Pria itu tersenyum puas. Pelayan cantik seperti Nisa-lah yang dia inginkan. Bukan pria setengah baya seperti pelayan yang masuk ke kamarnya beberapa menit yang lalu.
"Namaku Freddy." Tak lama berselang, tamu hotel itu bangkit. Berdiri di belakang Nisa yang sudah selesai mengganti sprei. "Temani aku tidur malam ini!"
DEG
Nisa terdiam. Keringat dingin mulai menjalar mendengar permintaan Freddy barusan.
"Pak, sepertinya Anda salah orang?" Perlahan, Nisa menjauh. "Sprei sudah diganti. Selamat malam!" ucap Nisa beralasan.
Nisa segera berbalik arah, ingin keluar dari kamar itu secepatnya. Sayangnya, tangan pria itu sudah lebih dulu menariknya.
"Ingin pergi begitu saja?" Pria itu tersenyum penuh nafsu. "Tidak semudah itu ... cantik!"
Pria itu menarik tangan Nisa.

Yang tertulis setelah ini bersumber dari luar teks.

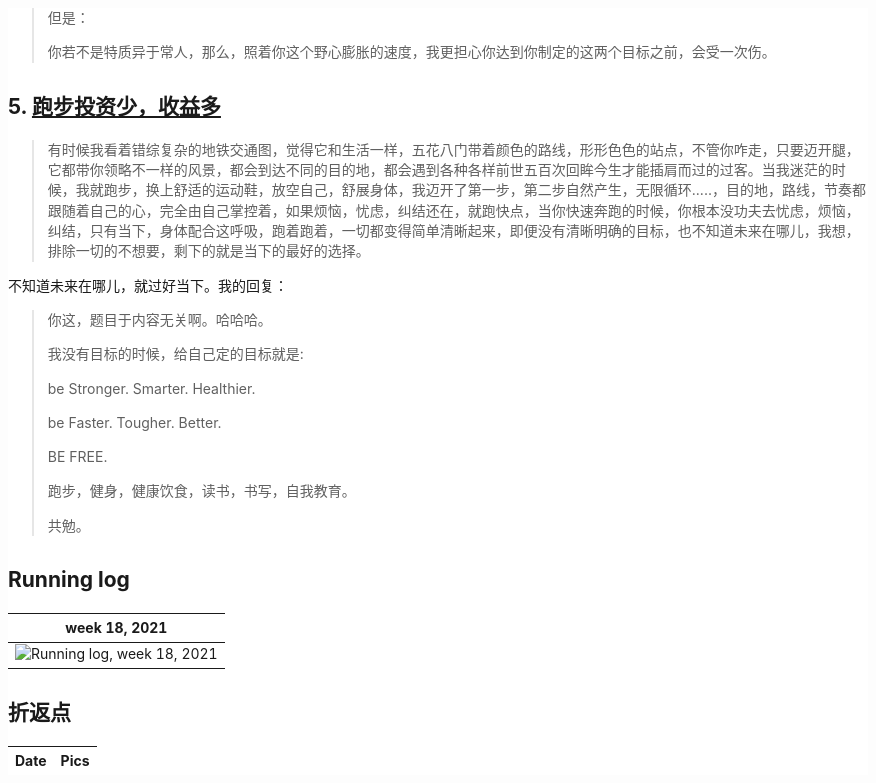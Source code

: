 > 但是：
> 
> 你若不是特质异于常人，那么，照着你这个野心膨胀的速度，我更担心你达到你制定的这两个目标之前，会受一次伤。

## 5. [跑步投资少，收益多](https://www.douban.com/group/topic/224471164/)

> 有时候我看着错综复杂的地铁交通图，觉得它和生活一样，五花八门带着颜色的路线，形形色色的站点，不管你咋走，只要迈开腿，它都带你领略不一样的风景，都会到达不同的目的地，都会遇到各种各样前世五百次回眸今生才能插肩而过的过客。当我迷茫的时候，我就跑步，换上舒适的运动鞋，放空自己，舒展身体，我迈开了第一步，第二步自然产生，无限循环.....，目的地，路线，节奏都跟随着自己的心，完全由自己掌控着，如果烦恼，忧虑，纠结还在，就跑快点，当你快速奔跑的时候，你根本没功夫去忧虑，烦恼，纠结，只有当下，身体配合这呼吸，跑着跑着，一切都变得简单清晰起来，即便没有清晰明确的目标，也不知道未来在哪儿，我想，排除一切的不想要，剩下的就是当下的最好的选择。

不知道未来在哪儿，就过好当下。我的回复：

> 你这，题目于内容无关啊。哈哈哈。
> 
> 我没有目标的时候，给自己定的目标就是:
> 
> be Stronger. Smarter. Healthier.
> 
> be Faster. Tougher. Better.
> 
> BE FREE.
> 
> 跑步，健身，健康饮食，读书，书写，自我教育。
> 
> 共勉。


## Running log

|week 18, 2021|
|:----:|
|![Running log, week 18, 2021](../assets/images/折返点/2021_wk18.png)|


## 折返点

|Date|Pics|
|:----|:----:|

Mendorong tubuhnya ke ranjang untuk memulai aksinya.
Sementara itu, Nisa semakin panik. "Tolong, biarkan saya pergi, Pak!"
"Jangan bercanda." Pria itu menyeringai. Mencoba mencium bahkan membuka pakaian Nisa. "Kamu harus melayaniku malam ini, sayang!"
"Lepas!" Sekali lagi Nisa berteriak. Menendang dan mendorong Freddy dengan sekuat tenaganya. Beruntung pria itu mabuk. Jadi Nisa memiliki kesempatan untuk kabur.
"Wanita jalang!" Freddy mengamuk. Pria itu segera bangkit. Meraih Nisa dan mencengkeram lehernya sebelum menariknya keluar kamar. "Pelayanmu sangat buruk!"
Tidak hanya mengumpat dan mendorong dengan kasar, Freddy bahkan mengambil segepok uang dan menghamburkannya kearah Nisa. "Ambil itu dan pergi!"
BRAK
Pintu di tutup dengan kasar. Nisa yang diperlakukan layaknya wanita malam bahkan tidak tahu harus melakukan apa saking kagetnya.
Wanita itu terdiam di lantai. Sampai dia melihat siluet seorang pria yang sangat dia kenal tengah berdiri di ujung lorong.
"Aku khawatir karena kamu tak kunjung keluar." Perlahan, Arman mendekat. "Tapi, sepertinya percuma karena kamu baru saja bersenang-senang dengan tamu hotel."
"Mas Arman?" Masih bersimpuh di lantai, Nisa mengangkat wajahnya. "Mas, ini tidak seperti yang kamu pikirkan!"
Nisa segera bangkit. Ingin mengadu dan menceritakan apa yang baru saja ia alami. Tapi, begitu Nisa mendekat, Arman justru memberikan hadiah berupa tamparan keras di pipinya.
PLAK
"Jangan mendekat!" hardik Arman.
Nisa memelotot sembari memegangi pipinya yang kemerahan. Buliran air mata yang jatuh dari manik-manik matanya sudah menjelaskan betapa nelangsanya dia.
Yah, pipi Nisa memang sakit. Tapi hatinya jauh lebih sakit karena ini adalah kali pertama Arman memukul Nisa.
"K-kenapa?" Suara Nisa terbata-bata. "Kenapa aku tidak boleh mendekat, Mas?"
"Aku bisa menerimamu meskipun kamu lahir dari rahim seorang pelacur. Tapi aku tidak menyangka diam-diam kamu mewarisi profesi hina itu, Nisa!"